Tottenham Hotspur have been dealt a fresh setback in their search for attacking reinforcements after reports emerged that Ismael Saibari is fully committed to joining Bayern Munich this summer, with the German club said to have made significant progress on personal terms.
Saibari was central to PSV Eindhoven’s title-winning campaign last season, producing 19 goals and nine assists in 37 games under Petr Bosz and earning a place in Morocco’s World Cup squad. PSV are understood to want around €60million for the attacker — a figure that sets the financial frame for any negotiations.
The timing sharpens the problem for Tottenham. Spurs began scouting Saibari in January 2025 as they sought a new creative midfielder and additional forwards ahead of the coming season. The club have already moved in the market this summer, signing Andy Robertson and Marcos Senesi as free agents, and remain in talks with Manchester City over Savinho; but they will start the season without Xavi Simons and Wilson Odobert after both suffered ACL ruptures, leaving James Maddison as a potential stand-in at No.10 if a new playmaker does not arrive.
The transfer picture is complicated on several fronts. German journalist Florian Plettenberg has warned that the Saibari move to Bayern is more complicated than the recent Nathaniel Brown deal and that there is still work to do, though he added that clubs have made progress in talks over the transfer fee. Plettenberg also stressed that Bayern have clear financial limits and that the pursuit is driven by head coach Vincent Kompany, who very much wants Saibari in his squad.
The friction is straightforward: Tottenham have watched Saibari since January, but reports say the player himself prefers a move to Bayern. That preference undercuts Spurs’ long-term scouting and places the club in the familiar position of bidding against a rival for a player who sees a different destination as his first choice.
What remains unresolved is whether Bayern and PSV can bridge the financial gap. Plettenberg’s comments indicate progress on fee discussions, but also underline limits on how far Bayern will go. PSV’s circa-€60million valuation is the anchor; whether Bayern can meet it without exceeding internal thresholds — and whether PSV will accept less — will decide whether Spurs have any realistic chance of re-entering the race.

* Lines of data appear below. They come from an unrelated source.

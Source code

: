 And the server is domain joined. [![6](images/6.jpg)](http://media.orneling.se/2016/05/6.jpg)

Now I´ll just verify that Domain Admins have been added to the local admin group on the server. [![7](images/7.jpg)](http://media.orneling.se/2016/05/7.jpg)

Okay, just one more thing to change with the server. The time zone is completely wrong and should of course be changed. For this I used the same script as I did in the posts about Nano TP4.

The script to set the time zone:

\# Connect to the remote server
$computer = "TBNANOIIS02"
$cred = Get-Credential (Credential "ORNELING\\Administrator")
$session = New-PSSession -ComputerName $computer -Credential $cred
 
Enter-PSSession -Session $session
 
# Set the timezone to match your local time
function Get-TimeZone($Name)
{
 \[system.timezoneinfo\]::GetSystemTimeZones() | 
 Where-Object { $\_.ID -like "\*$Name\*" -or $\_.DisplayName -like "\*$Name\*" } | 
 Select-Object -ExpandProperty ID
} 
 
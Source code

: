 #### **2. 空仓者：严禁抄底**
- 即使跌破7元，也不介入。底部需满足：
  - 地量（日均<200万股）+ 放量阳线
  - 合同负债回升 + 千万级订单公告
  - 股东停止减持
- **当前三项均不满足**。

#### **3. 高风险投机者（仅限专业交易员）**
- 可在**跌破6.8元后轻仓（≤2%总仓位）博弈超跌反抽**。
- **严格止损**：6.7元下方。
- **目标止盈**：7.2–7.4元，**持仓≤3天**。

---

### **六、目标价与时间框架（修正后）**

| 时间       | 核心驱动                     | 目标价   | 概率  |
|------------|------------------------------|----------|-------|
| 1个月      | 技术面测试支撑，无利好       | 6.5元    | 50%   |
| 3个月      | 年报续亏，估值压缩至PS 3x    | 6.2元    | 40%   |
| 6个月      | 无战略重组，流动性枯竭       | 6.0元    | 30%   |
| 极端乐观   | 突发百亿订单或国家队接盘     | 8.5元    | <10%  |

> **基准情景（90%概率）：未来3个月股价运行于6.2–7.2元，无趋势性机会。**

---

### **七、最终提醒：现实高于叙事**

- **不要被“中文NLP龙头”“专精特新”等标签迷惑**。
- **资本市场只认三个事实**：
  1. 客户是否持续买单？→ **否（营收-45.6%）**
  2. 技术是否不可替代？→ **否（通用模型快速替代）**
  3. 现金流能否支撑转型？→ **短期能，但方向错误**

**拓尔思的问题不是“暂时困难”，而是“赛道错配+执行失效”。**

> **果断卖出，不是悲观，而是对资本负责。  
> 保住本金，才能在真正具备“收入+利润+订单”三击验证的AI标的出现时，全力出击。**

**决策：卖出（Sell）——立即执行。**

For Tottenham the immediate consequence is practical: a forward target they tracked for months looks likely to be off the market to them if personal preference and negotiations tilt toward Munich. For Saibari, the move would be a step from Eredivisie title-winner to one of Europe’s biggest clubs, a transition that PSV and Bayern must still agree on before any announcement.
The next move belongs to the clubs. Bayern must reconcile Kompany’s interest with the financial limits Plettenberg described, and PSV must judge whether the offers on the table match their valuation. Until a fee is struck, Tottenham’s setback will remain a developing story — and the transfer will turn on a single, concrete question: can Bayern meet PSV’s price without breaching the boundaries the club has set for itself?